In November 2004, protesters and demonstrators launched the Orange Revolution after widespread domestic and international allegations of a rigged run-off election between Viktor Yushchenko and Viktor Yanukovych. The latter candidate, supported by Russian President Vladimir Putin, was declared the winner. However, reports of massive corruption, voter fraud, and voter intimidation meant that many Ukrainians viewed the election as illegitimate and Yanukovych as having been falsely declared president. 

“After the election day, when we saw that the results were not true, my parents told me we were going to Kyiv,” Dychko remembers. “‘But tomorrow is school,’I said. ‘School doesn’t matter,’ they replied. ‘We have to go to the demonstration.’” 

“That was the first time I realized a person can pay attention to what they care about,” she says. 

Dychko’s parents encouraged her to participate in the protests, which lasted until January 2005, when Ukraine’s Supreme Court ordered a revote, which Yushchenko won handily, 52% to 44%.

Three years later, Dychko visited her aunt in Portland, Oregon, and attended English as a second language (ESL) classes at Portland Community College for six months.  

Upon returning to Kyiv after six months in Portland, she studied marketing and then worked on a master’s degree in social work.  

In 2010, Yanukovych was elected president. Then, in November 2013, despite overwhelming support by Ukraine’s parliament, Yanukovych refused to sign an agreement that would bring Ukraine into political and economic association with the European Union. This decision sparked the Euromaidan protests, a series of demonstrations  in which over 100 protesters were killed. In February 2014, Yanukovych fled the country and the parliament voted to oust him from office and hold new elections. At this time, Russia invaded the Crimean Peninsula and illegally annexed the region.

“That was shocking for me,” Dychko says. “I never thought I would live in times where the war would be here and on my land. By that time, we knew that Russians hate us and would do anything to get those lands.”

Dychko participated in the war effort by preparing meals for the soldiers and volunteering in the election office for a pro-Ukrainian candidate.
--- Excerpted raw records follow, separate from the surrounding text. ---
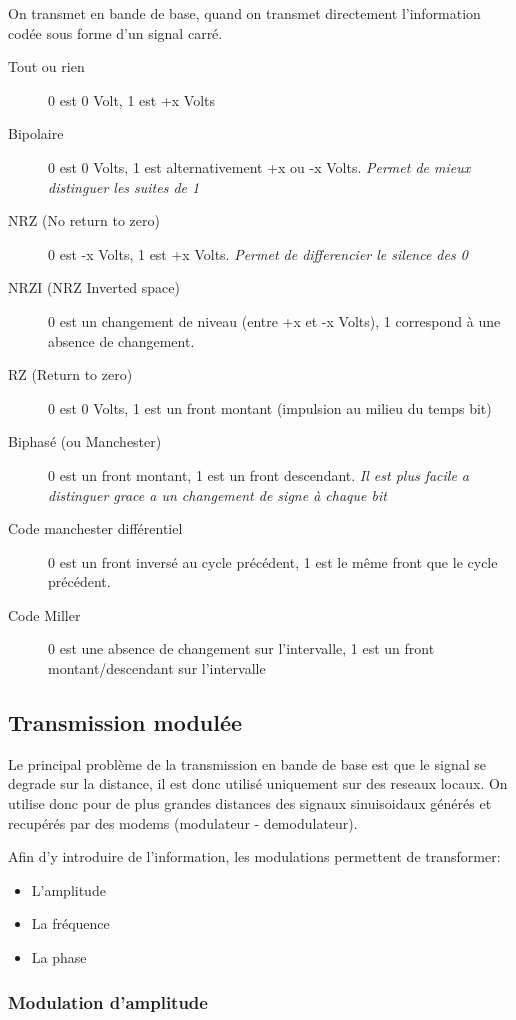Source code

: \documentclass[a4paper, 12pt, french]{article}
\begin{document}
	On transmet en bande de base, quand on transmet directement l'information codée sous forme d'un signal carré.

	\begin{description}
		\item[Tout ou rien] 0 est 0 Volt, 1 est +x Volts
		\item[Bipolaire] 0 est 0 Volts, 1 est alternativement +x ou -x Volts. \emph{Permet de mieux distinguer les suites de 1}
		\item[NRZ (No return to zero)] 0 est -x Volts, 1 est +x Volts. \emph{Permet de differencier le silence des 0}
		\item[NRZI (NRZ Inverted space)] 0 est un changement de niveau (entre +x et -x Volts), 1 correspond à une absence de changement.
		\item[RZ (Return to zero)] 0 est 0 Volts, 1 est un front montant (impulsion au milieu du temps bit)
		\item[Biphasé (ou Manchester)] 0 est un front montant, 1 est un front descendant. \emph{Il est plus facile a distinguer grace a un changement de signe à chaque bit}
		\item[Code manchester différentiel] 0 est un front inversé au cycle précédent, 1 est le même front que le cycle précédent.
		\item[Code Miller] 0 est une absence de changement sur l'intervalle, 1 est un front montant/descendant sur l'intervalle
 	\end{description}

	\subsection{Transmission modulée}

	Le principal problème de la transmission en bande de base est que le signal se degrade sur la distance, il est donc utilisé uniquement sur des reseaux locaux. On utilise donc pour de plus grandes distances des signaux sinuisoidaux générés et recupérés par des modems (modulateur - demodulateur).

	Afin d'y introduire de l'information, les modulations permettent de transformer:
	\begin{itemize}
		\item L'amplitude
		\item La fréquence
		\item La phase
	\end{itemize}

	\subsubsection{Modulation d'amplitude}
\end{document}
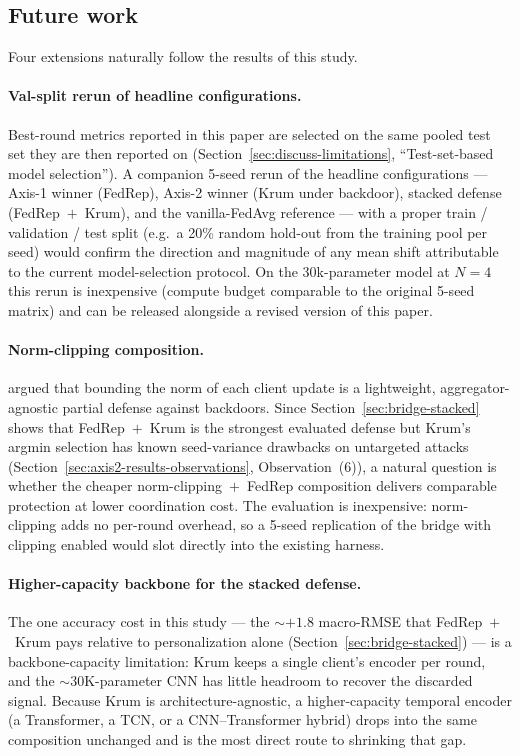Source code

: \documentclass[a4paper,fleqn,doubleblind]{cas-sc}
\begin{document}
\subsection{Future work}
\label{sec:discuss-future}

Four extensions naturally follow the results of this study.

\paragraph{Val-split rerun of headline configurations.}
Best-round metrics reported in this paper are selected on the
same pooled test set they are then reported on
(Section~\ref{sec:discuss-limitations}, ``Test-set-based model
selection''). A companion 5-seed rerun of the headline
configurations --- Axis-1 winner (FedRep), Axis-2 winner (Krum
under backdoor), stacked defense (FedRep~$+$~Krum), and the
vanilla-FedAvg reference --- with a proper train / validation /
test split (e.g.\ a 20\% random hold-out from the training pool
per seed) would confirm the direction and magnitude of any mean
shift attributable to the current model-selection protocol. On
the 30k-parameter model at $N = 4$ this rerun is inexpensive
(compute budget comparable to the original 5-seed matrix) and
can be released alongside a revised version of this paper.

\paragraph{Norm-clipping composition.}
\citet{Sun2019CanYouBackdoor} argued that bounding the norm of each
client update is a lightweight, aggregator-agnostic partial defense
against backdoors. Since Section~\ref{sec:bridge-stacked} shows
that FedRep~$+$~Krum is the strongest evaluated defense but Krum's
argmin selection has known seed-variance drawbacks on untargeted
attacks (Section~\ref{sec:axis2-results-observations},
Observation~(6)), a natural question is whether the cheaper
norm-clipping~$+$~FedRep composition delivers comparable
protection at lower coordination cost. The evaluation is
inexpensive: norm-clipping adds no per-round overhead, so a 5-seed
replication of the bridge with clipping enabled would slot directly
into the existing harness.

\paragraph{Higher-capacity backbone for the stacked defense.}
The one accuracy cost in this study --- the $\sim +1.8$ macro-RMSE
that FedRep~$+$~Krum pays relative to personalization alone
(Section~\ref{sec:bridge-stacked}) --- is a backbone-capacity
limitation: Krum keeps a single client's encoder per round, and the
$\sim 30$K-parameter CNN has little headroom to recover the
discarded signal. Because Krum is architecture-agnostic, a
higher-capacity temporal encoder (a Transformer, a TCN, or a
CNN--Transformer hybrid) drops into the same composition unchanged
and is the most direct route to shrinking that gap.
\end{document}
After returning to Cherkasy, she got a job and continued to work on her master’s in social work. 

While attending the university, she met her husband. Their son was born in 2019 and, two years later, their daughter.

Near the end of 2021, people began talking about Russia invading Ukraine but Dychko could not believe it and thought that it could never happen in her lifetime. But on February 24, 2022, Russia invaded Ukraine and began the ongoing war between the two nations. 

At the time, Dychko was living in Western Ukraine, close to the Romanian border but away from the fighting. By the end of the summer, as fighting seemed to begin to dwindle, Dychko, her husband, and their children returned to Kyiv. 

In August 2022, Dychko and her husband separated, although he continues to help with the children. 

On October 10, Russia launched a series of rocket strikes against Kyiv, ultimately leading to dozens of deaths and hundreds of casualties.

“I took my kids and we sat in our bathroom,” Dychko says. “They were 3-and-a-half and 1-and-a-half. We took some toys and some food with us in case we couldn’t get out of there. We lived on the 13th floor and the elevator was not working. It was kind of scary, but I wasn’t that scared.”

In November 2022, Dychko returned to Portland with her children to live with her aunt. She now works for a foundation helping other Ukrainian refugees. She hopes to one day return to Kyiv to raise her children, but she does not yet know if that will be possible. 

“War focuses your attention on what is most important to you,” she says. “My kids are learning English and doing OK, and I am glad I can be helpful even though I cannot be in my own country right now.”